Débloquer le potentiel économique des femmes en Afrique : au-delà de l'inclusion financière
L’Afrique fait des progrès en matière d’inclusion financière des femmes, mais les résultats restent inégaux. Selon Carol Oyedeji, responsable du commerce bancaire au sein d’Ecobank, la dernière décennie a vu une expansion significative de l’accès aux services financiers, portée par les solutions mobiles, les services digitaux et le crédit. Des millions de femmes sont désormais intégrées au système financier formel, et les institutions commencent à considérer le genre comme un segment commercial bien défini. Pourtant, l’accès ne suffit pas : les femmes, qui représentent près de 60 % des travailleurs indépendants en Afrique et affichent des taux d’entrepreneuriat parmi les plus élevés au monde, ne reçoivent qu’une fraction des financements formels.

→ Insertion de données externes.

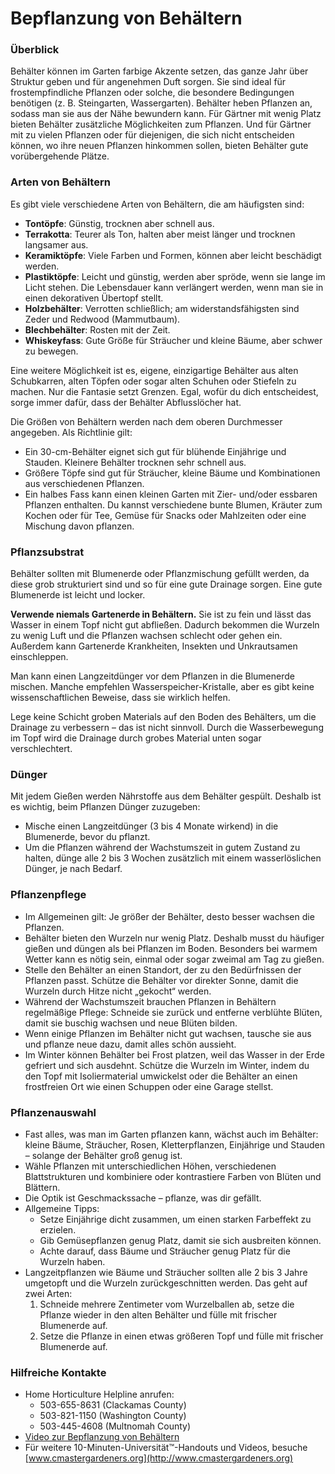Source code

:# Bepflanzung von Behältern

### Überblick

Behälter können im Garten farbige Akzente setzen, das ganze Jahr über Struktur geben und für angenehmen Duft sorgen. Sie sind ideal für frostempfindliche Pflanzen oder solche, die besondere Bedingungen benötigen (z. B. Steingarten, Wassergarten). Behälter heben Pflanzen an, sodass man sie aus der Nähe bewundern kann. Für Gärtner mit wenig Platz bieten Behälter zusätzliche Möglichkeiten zum Pflanzen. Und für Gärtner mit zu vielen Pflanzen oder für diejenigen, die sich nicht entscheiden können, wo ihre neuen Pflanzen hinkommen sollen, bieten Behälter gute vorübergehende Plätze.

### Arten von Behältern

Es gibt viele verschiedene Arten von Behältern, die am häufigsten sind:

- **Tontöpfe**: Günstig, trocknen aber schnell aus.
- **Terrakotta**: Teurer als Ton, halten aber meist länger und trocknen langsamer aus.
- **Keramiktöpfe**: Viele Farben und Formen, können aber leicht beschädigt werden.
- **Plastiktöpfe**: Leicht und günstig, werden aber spröde, wenn sie lange im Licht stehen. Die Lebensdauer kann verlängert werden, wenn man sie in einen dekorativen Übertopf stellt.
- **Holzbehälter**: Verrotten schließlich; am widerstandsfähigsten sind Zeder und Redwood (Mammutbaum).
- **Blechbehälter**: Rosten mit der Zeit.
- **Whiskeyfass**: Gute Größe für Sträucher und kleine Bäume, aber schwer zu bewegen.

Eine weitere Möglichkeit ist es, eigene, einzigartige Behälter aus alten Schubkarren, alten Töpfen oder sogar alten Schuhen oder Stiefeln zu machen. Nur die Fantasie setzt Grenzen. Egal, wofür du dich entscheidest, sorge immer dafür, dass der Behälter Abflusslöcher hat.

Die Größen von Behältern werden nach dem oberen Durchmesser angegeben. Als Richtlinie gilt:

- Ein 30-cm-Behälter eignet sich gut für blühende Einjährige und Stauden. Kleinere Behälter trocknen sehr schnell aus.
- Größere Töpfe sind gut für Sträucher, kleine Bäume und Kombinationen aus verschiedenen Pflanzen.
- Ein halbes Fass kann einen kleinen Garten mit Zier- und/oder essbaren Pflanzen enthalten. Du kannst verschiedene bunte Blumen, Kräuter zum Kochen oder für Tee, Gemüse für Snacks oder Mahlzeiten oder eine Mischung davon pflanzen.

### Pflanzsubstrat

Behälter sollten mit Blumenerde oder Pflanzmischung gefüllt werden, da diese grob strukturiert sind und so für eine gute Drainage sorgen. Eine gute Blumenerde ist leicht und locker.

**Verwende niemals Gartenerde in Behältern.** Sie ist zu fein und lässt das Wasser in einem Topf nicht gut abfließen. Dadurch bekommen die Wurzeln zu wenig Luft und die Pflanzen wachsen schlecht oder gehen ein. Außerdem kann Gartenerde Krankheiten, Insekten und Unkrautsamen einschleppen.

Man kann einen Langzeitdünger vor dem Pflanzen in die Blumenerde mischen. Manche empfehlen Wasserspeicher-Kristalle, aber es gibt keine wissenschaftlichen Beweise, dass sie wirklich helfen.

Lege keine Schicht groben Materials auf den Boden des Behälters, um die Drainage zu verbessern – das ist nicht sinnvoll. Durch die Wasserbewegung im Topf wird die Drainage durch grobes Material unten sogar verschlechtert.

### Dünger

Mit jedem Gießen werden Nährstoffe aus dem Behälter gespült. Deshalb ist es wichtig, beim Pflanzen Dünger zuzugeben:

- Mische einen Langzeitdünger (3 bis 4 Monate wirkend) in die Blumenerde, bevor du pflanzt.
- Um die Pflanzen während der Wachstumszeit in gutem Zustand zu halten, dünge alle 2 bis 3 Wochen zusätzlich mit einem wasserlöslichen Dünger, je nach Bedarf.

### Pflanzenpflege

- Im Allgemeinen gilt: Je größer der Behälter, desto besser wachsen die Pflanzen.
- Behälter bieten den Wurzeln nur wenig Platz. Deshalb musst du häufiger gießen und düngen als bei Pflanzen im Boden. Besonders bei warmem Wetter kann es nötig sein, einmal oder sogar zweimal am Tag zu gießen.
- Stelle den Behälter an einen Standort, der zu den Bedürfnissen der Pflanzen passt. Schütze die Behälter vor direkter Sonne, damit die Wurzeln durch Hitze nicht „gekocht“ werden.
- Während der Wachstumszeit brauchen Pflanzen in Behältern regelmäßige Pflege: Schneide sie zurück und entferne verblühte Blüten, damit sie buschig wachsen und neue Blüten bilden.
- Wenn einige Pflanzen im Behälter nicht gut wachsen, tausche sie aus und pflanze neue dazu, damit alles schön aussieht.
- Im Winter können Behälter bei Frost platzen, weil das Wasser in der Erde gefriert und sich ausdehnt. Schütze die Wurzeln im Winter, indem du den Topf mit Isoliermaterial umwickelst oder die Behälter an einen frostfreien Ort wie einen Schuppen oder eine Garage stellst.

### Pflanzenauswahl

- Fast alles, was man im Garten pflanzen kann, wächst auch im Behälter: kleine Bäume, Sträucher, Rosen, Kletterpflanzen, Einjährige und Stauden – solange der Behälter groß genug ist.
- Wähle Pflanzen mit unterschiedlichen Höhen, verschiedenen Blattstrukturen und kombiniere oder kontrastiere Farben von Blüten und Blättern.
- Die Optik ist Geschmackssache – pflanze, was dir gefällt.
- Allgemeine Tipps:
  - Setze Einjährige dicht zusammen, um einen starken Farbeffekt zu erzielen.
  - Gib Gemüsepflanzen genug Platz, damit sie sich ausbreiten können.
  - Achte darauf, dass Bäume und Sträucher genug Platz für die Wurzeln haben.
- Langzeitpflanzen wie Bäume und Sträucher sollten alle 2 bis 3 Jahre umgetopft und die Wurzeln zurückgeschnitten werden. Das geht auf zwei Arten:
  1. Schneide mehrere Zentimeter vom Wurzelballen ab, setze die Pflanze wieder in den alten Behälter und fülle mit frischer Blumenerde auf.
  2. Setze die Pflanze in einen etwas größeren Topf und fülle mit frischer Blumenerde auf.

### Hilfreiche Kontakte

- Home Horticulture Helpline anrufen:
  - 503-655-8631 (Clackamas County)
  - 503-821-1150 (Washington County)
  - 503-445-4608 (Multnomah County)
- [Video zur Bepflanzung von Behältern](https://www.youtube.com/watch?v=wHnYV-kgJ0c)
- Für weitere 10-Minuten-Universität™-Handouts und Videos, besuche [www.cmastergardeners.org](http://www.cmastergardeners.org)
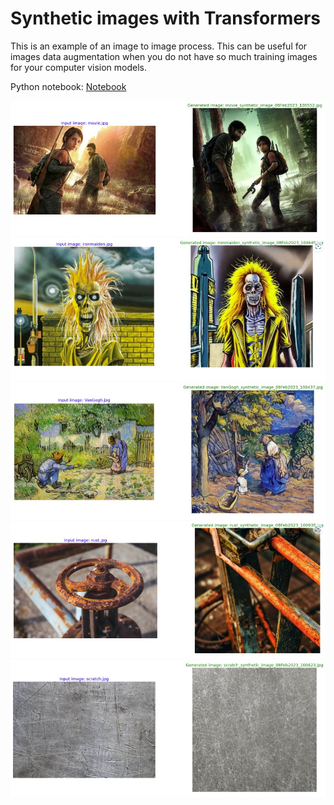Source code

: # Synthetic images with Transformers

This is an example of an image to image process.
This can be useful for images data augmentation when you do not have so much training images for your computer vision models.

Python notebook:
<a href="Generating synthetic image with Image Variation Transformers">Notebook</a>

<img src="results (1).jpg">
<img src="results (2).jpg">
<img src="results (3).jpg">
<img src="results (4).jpg">
<img src="results (5).jpg">
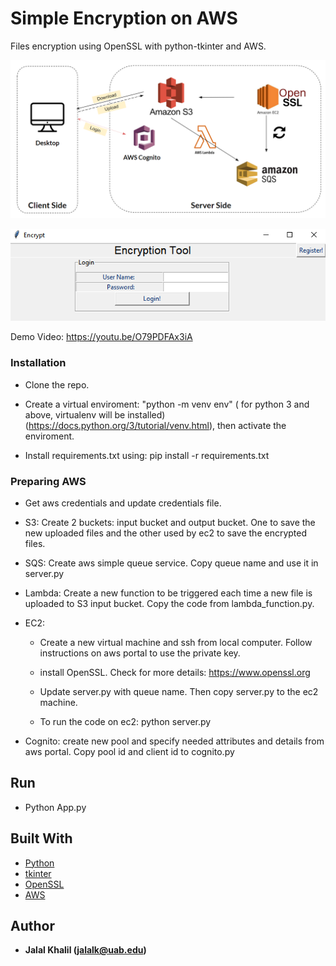 # Simple Encryption on AWS

Files encryption using OpenSSL with python-tkinter and AWS.

![alt text](/imgs/sys-diagram.PNG)

![alt text](/imgs/login.PNG)

Demo Video: https://youtu.be/O79PDFAx3iA

### Installation

- Clone the repo.

- Create a virtual enviroment: "python -m venv env" ( for python 3 and above, virtualenv will be installed) (https://docs.python.org/3/tutorial/venv.html), then activate the enviroment.

- Install requirements.txt using: pip install -r requirements.txt

### Preparing AWS

- Get aws credentials and update credentials file.

- S3: Create 2 buckets: input bucket and output bucket. One to save the new uploaded files and the other used by ec2 to save the encrypted files.

- SQS: Create aws simple queue service. Copy queue name and use it in server.py

- Lambda: Create a new function to be triggered each time a new file is uploaded to S3 input bucket. Copy the code from lambda_function.py.

- EC2: 
    - Create a new virtual machine and ssh from local computer. Follow instructions on aws portal to use the private key.

    - install OpenSSL. Check for more details: https://www.openssl.org

    - Update server.py with queue name. Then copy server.py to the ec2 machine.

    - To run the code on ec2: python server.py

- Cognito: create new pool and specify needed attributes and details from aws portal. Copy pool id and client id to cognito.py

## Run

- Python App.py

## Built With

* [Python](https://www.python.org/)
* [tkinter](https://docs.python.org/3/library/tkinter.html)
* [OpenSSL](https://www.openssl.org)
* [AWS](https://aws.amazon.com/)

## Author

* **Jalal Khalil (jalalk@uab.edu)**

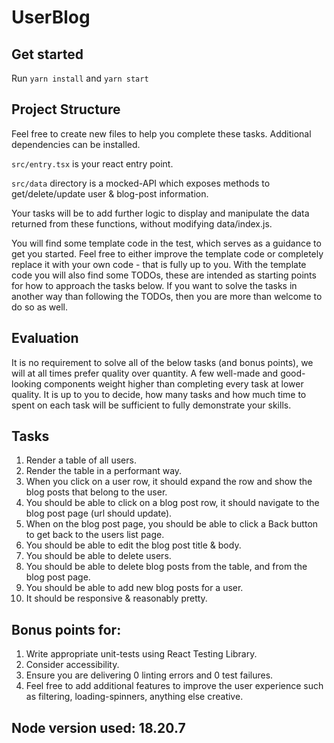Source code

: # UserBlog

## Get started

Run `yarn install` and `yarn start`

## Project Structure

Feel free to create new files to help you complete these tasks. Additional dependencies can be installed.

`src/entry.tsx` is your react entry point.

`src/data` directory is a mocked-API which exposes methods to get/delete/update user & blog-post information.

Your tasks will be to add further logic to display and manipulate the data returned from these functions, without modifying data/index.js.

You will find some template code in the test, which serves as a guidance to get you started. Feel free to either improve the template code or completely replace it with your own code - that is fully up to you.
With the template code you will also find some TODOs, these are intended as starting points for how to approach the tasks below. If you want to solve the tasks in another way than following the TODOs, then you are more than welcome to do so as well.

## Evaluation

It is no requirement to solve all of the below tasks (and bonus points), we will at all times prefer quality over quantity. A few well-made and good-looking components weight higher than completing every task at lower quality.
It is up to you to decide, how many tasks and how much time to spent on each task will be sufficient to fully demonstrate your skills.

## Tasks

1. Render a table of all users.
2. Render the table in a performant way.
3. When you click on a user row, it should expand the row and show the blog posts that belong to the user.
4. You should be able to click on a blog post row, it should navigate to the blog post page (url should update).
5. When on the blog post page, you should be able to click a Back button to get back to the users list page.
6. You should be able to edit the blog post title & body.
7. You should be able to delete users.
8. You should be able to delete blog posts from the table, and from the blog post page.
9. You should be able to add new blog posts for a user.
10. It should be responsive & reasonably pretty.

## Bonus points for:

1. Write appropriate unit-tests using React Testing Library.
2. Consider accessibility.
3. Ensure you are delivering 0 linting errors and 0 test failures.
4. Feel free to add additional features to improve the user experience such as filtering, loading-spinners, anything else creative.

## Node version used: 18.20.7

Un déficit de 42 milliards de dollars persiste sur le continent.
Le défi actuel dépasse l’inclusion pour toucher à la utilisation et à l’échelle. Il ne s’agit plus seulement d’intégrer les femmes au système financier, mais de garantir que celui-ci soutient leur expansion commerciale, l’accumulation d’actifs et une participation économique durable. Les racines de ce déficit de financement sont structurelles, non comportementales. Les entreprises dirigées par des femmes, bien que très actives, sont souvent plus petites et moins formalisées, manquant de documentation ou de garanties exigées par les modèles bancaires traditionnels. Les femmes possèdent rarement des terres ou d’autres actifs, ce qui rend le collatéral un obstacle majeur.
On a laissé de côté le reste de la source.